Swiss chard, a member of the beet family, is best from spring through the fall. Spruce up winter soups and stews with chopped greens, add tender, young greens to salads or sauté mature greens with garlic and top off with a drizzle of olive oil and balsamic vinegar.  The variety with dark green leaves and reddish stalks has a stronger flavor than that with lighter leaves and stalks.  Ruby chard has a bright red stalk and a deep red-tinged leaf.  As with beets and their greens, the stalks of chard have a mellow flavor and naturally complement the earthy robust leaves.  In Portugal and Spain they are sautéed together in garlic-infused olive oil.  Yum!

It is best to cook stems of chard until nearly done, then add leaves and continue cooking.  Add blanched, sliced chard to stuffings or grain dishes or combine cooked chard with whole grain pasta.  Thin sliced chard can be added to soups for the last 10 minutes of cooking.


Storing Greens

Greens need moisture and air to stay fresh.  If you store soaking wet greens in a sealed plastic bag, they will rot and there is nothing less appealing. If you toss them in the bottom of the fridge uncovered, they will dry out from moisture loss and there is nothing quite as pitiful.  The best way to store greens is in a slightly open or perforated plastic bag (check our Home Goods Department) in the vegetable crisper in the refrigerator.  Then use them up within a few days.

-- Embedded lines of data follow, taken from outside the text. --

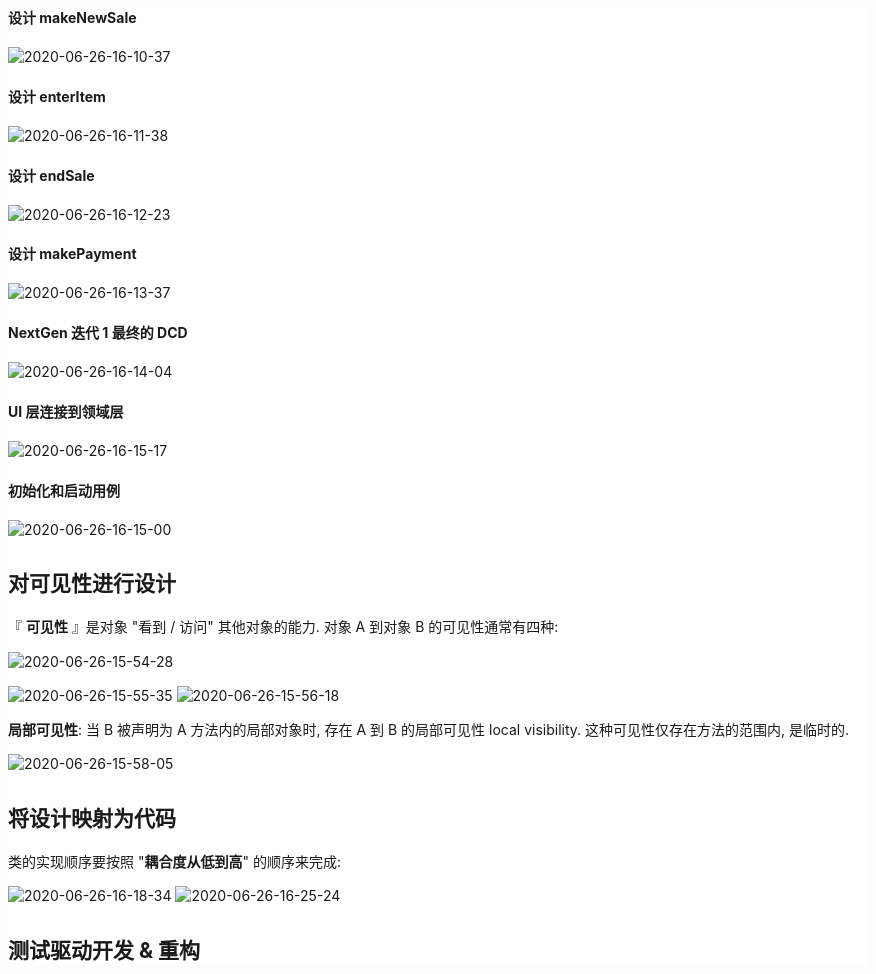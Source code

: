 #### 设计 makeNewSale

![2020-06-26-16-10-37](https://garrik-default-imgs.oss-accelerate.aliyuncs.com/imgs/2020-06-26-16-10-37.png)

#### 设计 enterItem

![2020-06-26-16-11-38](https://garrik-default-imgs.oss-accelerate.aliyuncs.com/imgs/2020-06-26-16-11-38.png)

#### 设计 endSale

![2020-06-26-16-12-23](https://garrik-default-imgs.oss-accelerate.aliyuncs.com/imgs/2020-06-26-16-12-23.png)

#### 设计 makePayment

![2020-06-26-16-13-37](https://garrik-default-imgs.oss-accelerate.aliyuncs.com/imgs/2020-06-26-16-13-37.png)

#### NextGen 迭代 1 最终的 DCD

![2020-06-26-16-14-04](https://garrik-default-imgs.oss-accelerate.aliyuncs.com/imgs/2020-06-26-16-14-04.png)

#### UI 层连接到领域层

![2020-06-26-16-15-17](https://garrik-default-imgs.oss-accelerate.aliyuncs.com/imgs/2020-06-26-16-15-17.png)

#### 初始化和启动用例

![2020-06-26-16-15-00](https://garrik-default-imgs.oss-accelerate.aliyuncs.com/imgs/2020-06-26-16-15-00.png)

## 对可见性进行设计

『 **可见性** 』是对象 "看到 / 访问" 其他对象的能力. 对象 A 到对象 B 的可见性通常有四种:

![2020-06-26-15-54-28](https://garrik-default-imgs.oss-accelerate.aliyuncs.com/imgs/2020-06-26-15-54-28.png)

![2020-06-26-15-55-35](https://garrik-default-imgs.oss-accelerate.aliyuncs.com/imgs/2020-06-26-15-55-35.png)
![2020-06-26-15-56-18](https://garrik-default-imgs.oss-accelerate.aliyuncs.com/imgs/2020-06-26-15-56-18.png)

**局部可见性**: 当 B 被声明为 A 方法内的局部对象时, 存在 A 到 B 的局部可见性 local visibility. 这种可见性仅存在方法的范围内, 是临时的.

![2020-06-26-15-58-05](https://garrik-default-imgs.oss-accelerate.aliyuncs.com/imgs/2020-06-26-15-58-05.png)

## 将设计映射为代码

类的实现顺序要按照 "**耦合度从低到高**" 的顺序来完成:

![2020-06-26-16-18-34](https://garrik-default-imgs.oss-accelerate.aliyuncs.com/imgs/2020-06-26-16-18-34.png)
![2020-06-26-16-25-24](https://garrik-default-imgs.oss-accelerate.aliyuncs.com/imgs/2020-06-26-16-25-24.png)

## 测试驱动开发 & 重构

Greens are available year-round but the peak season for collards, kale and mustard greens is October through early spring.  
 
Sources: 
The Essential Reference Vegetables from Amaranth to Zucchini by Elizabeth Schneider
The New Food Lover’s Companion by Sharon Tyler Herbst
 


NEW SEASONS MARKET RECIPE: Maple Mustard Kale with Turkey Bacon


Are you getting one serving of dark leafy greens every day?  Dark leafy greens, such as kale, chard, collard greens and mustard greens are loaded with healthful nutrients that many of us don’t get enough of.  These leafy vegetables contain a bounty of betacarotene that help support a healthy immune system, carotenoids that help prevent cataracts and calcium for healthy bones.  Kale is in the same family as collard greens, cabbage and Brussels sprouts, which have shown to be an anti-cancer super food.   

 

Try out this simple sautéed kale.  It’s a little smoky, a little sweet and has a subtle mustard tang.  Serve it as a side dish with poached eggs and a slice of whole grain toast for breakfast, lunch or dinner.  With a little saltiness from the bacon and mustard, you won’t need to pick up the salt shaker.


 

 

 


Maple Mustard Kale with Turkey Bacon
Makes about 4 servings

Serving size is about 1/2 cup

 

1 teaspoon olive oil

½ large onion, sliced

3 strips Diestel Farms Turkey Bacon cut crosswise into strips

1 bunch Lacinato kale

1 Tbls whole grained mustard

1 tsp apple cider vinegar

1 Tbls 100 percent pure maple syrup

 

1. Heat a 12-inch sauté pan over medium heat.  Add olive oil, onions and bacon and sauté until browned, about 8 minutes.

Nutrition Profile:

Based on about ½ cup serving

 

Calories: 125 kcal

Total Fat: 3 grams

Saturated Fat: 0 grams

Cholesterol: 14 mg

Sodium: 256 mg

Total Carbohydrate: 17 grams

Dietary Fiber: 3 grams

Sugars: 6 grams

Protein: 8 grams

Beta-carotene: 10462 mcg

Folate: 36 mcg

Calcium: 161 mg


2. Meanwhile, remove the tough ribs from the kale, cut into bite-size pieces and wash well in two changes of water.  Drain or spin the greens dry.  A greens washer/spinner, such as one from Zyliss, works very well for washing and drying any kind of leafy green or fresh herb.


3. Once the onions and bacon have browned, add the washed kale and cook until wilted, stirring occasionally, about 4 minutes. 


4. Meanwhile, in a small bowl combine the whole grain mustard, apple cider vinegar and pure maple syrup. 

When the kale is wilted and tender drizzle the mustard mixture over the kale and stir to combine.  Heat through for about one minute.  Serve warm.

 

Note: This recipe is easily prepared without turkey bacon.  Or simply substitute your favorite meatless bacon.